Asked if he stood by his past comments equating Rittenhouse to a white supremacist, Biden didn’t directly answer.
“Look, I stand by what the jury has concluded,” he said. “The jury system works, and we have to abide by it.”
In a statement released by the White House later Friday afternoon, Biden acknowledged that the verdict “will leave many Americans feeling angry and concerned, myself included,” adding that everyone “must acknowledge that the jury has spoken.”
Biden said he “ran on a promise to bring Americans together, because I believe that what unites us is far greater than what divides us.”
“I know that we’re not going to heal our country’s wounds overnight, but I remain steadfast in my commitment to do everything in my power to ensure that every American is treated equally, with fairness and dignity, under the law,” the statement reads.
2:46 p.m. ET, November 19, 2021
Wisconsin governor calls for peace and says state has "work to do" following Rittenhouse verdict
From CNN’s Carma Hassan
Wisconsin Gov. Tony Evers said Kyle Rittenhouse’s trial has “reopened wounds that have not yet fully healed” and called for peace in Kenosha following the teen’s acquittal.
“No verdict will be able to bring back the lives of Anthony Huber and Joseph Rosenbaum, or heal Gaige Grosskreutz’s injuries, just as no verdict can heal the wounds or trauma experienced by Jacob Blake and his family. No ruling today changes our reality in Wisconsin that we have work to do toward equity, accountability, and justice that communities across our state are demanding and deserve,” Evers said in a statement.
Evers urged Wisconsinites to move forward and said “any efforts or actions aimed at sowing division are unwelcome in our state as they will only hinder that healing.”
3:02 p.m. ET, November 19, 2021
Rittenhouse has a "huge sense of relief" following acquittal, says defense attorney
From CNN's Josiah Ryan
Mark Richards, Kyle Rittenhouse's defense attorney, said his client is eager to get on with his life and is feeling a great sense of relief following his acquittal on all five counts against him today.
"He wants to get on with his life," said Richards, speaking at a news conference outside the courthouse. "He has a huge sense of relief for what the jury did to him today.
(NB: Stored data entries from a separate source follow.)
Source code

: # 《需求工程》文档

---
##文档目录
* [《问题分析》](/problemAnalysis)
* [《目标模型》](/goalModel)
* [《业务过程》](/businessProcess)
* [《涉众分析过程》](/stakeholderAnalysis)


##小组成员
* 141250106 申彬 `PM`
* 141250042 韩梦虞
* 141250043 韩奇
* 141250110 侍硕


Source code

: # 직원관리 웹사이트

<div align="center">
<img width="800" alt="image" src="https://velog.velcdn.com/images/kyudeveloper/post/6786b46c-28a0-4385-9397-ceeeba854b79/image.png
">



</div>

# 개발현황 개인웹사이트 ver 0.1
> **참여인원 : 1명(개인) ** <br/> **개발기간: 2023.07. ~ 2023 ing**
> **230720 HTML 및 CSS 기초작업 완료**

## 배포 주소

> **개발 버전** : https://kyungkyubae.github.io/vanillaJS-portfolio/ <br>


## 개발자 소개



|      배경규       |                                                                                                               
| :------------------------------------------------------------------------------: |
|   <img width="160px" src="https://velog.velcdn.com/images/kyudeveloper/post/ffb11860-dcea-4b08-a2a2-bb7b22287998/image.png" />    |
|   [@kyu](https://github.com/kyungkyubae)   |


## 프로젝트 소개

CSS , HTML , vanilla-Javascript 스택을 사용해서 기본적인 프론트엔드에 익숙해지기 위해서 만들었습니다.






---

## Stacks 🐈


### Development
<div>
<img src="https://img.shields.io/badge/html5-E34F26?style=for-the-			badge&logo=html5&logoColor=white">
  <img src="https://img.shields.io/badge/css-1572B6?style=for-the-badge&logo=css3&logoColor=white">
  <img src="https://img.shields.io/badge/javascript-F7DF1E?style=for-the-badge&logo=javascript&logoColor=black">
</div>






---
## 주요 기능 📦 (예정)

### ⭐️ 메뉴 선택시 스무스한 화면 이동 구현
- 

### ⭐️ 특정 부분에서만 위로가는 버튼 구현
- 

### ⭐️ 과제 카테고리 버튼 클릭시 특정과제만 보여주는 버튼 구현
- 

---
He wishes none of this would have ever happened."
Richards said Rittenhouse has had 24-hour security and does not anticipate that he will continue to live in the area.
"I think eventually some anonymity will come back to it," he said, adding Rittenhouse has ambitions to become a nurse.
Richards reiterated the defense's argument that Rittenhouse was not responsible for the violence that occurred that night in Kenosha.
"As he said when he testified, he did not start this and we're thankful, in more ways than one, that the jury finally got to hear the true story," he said.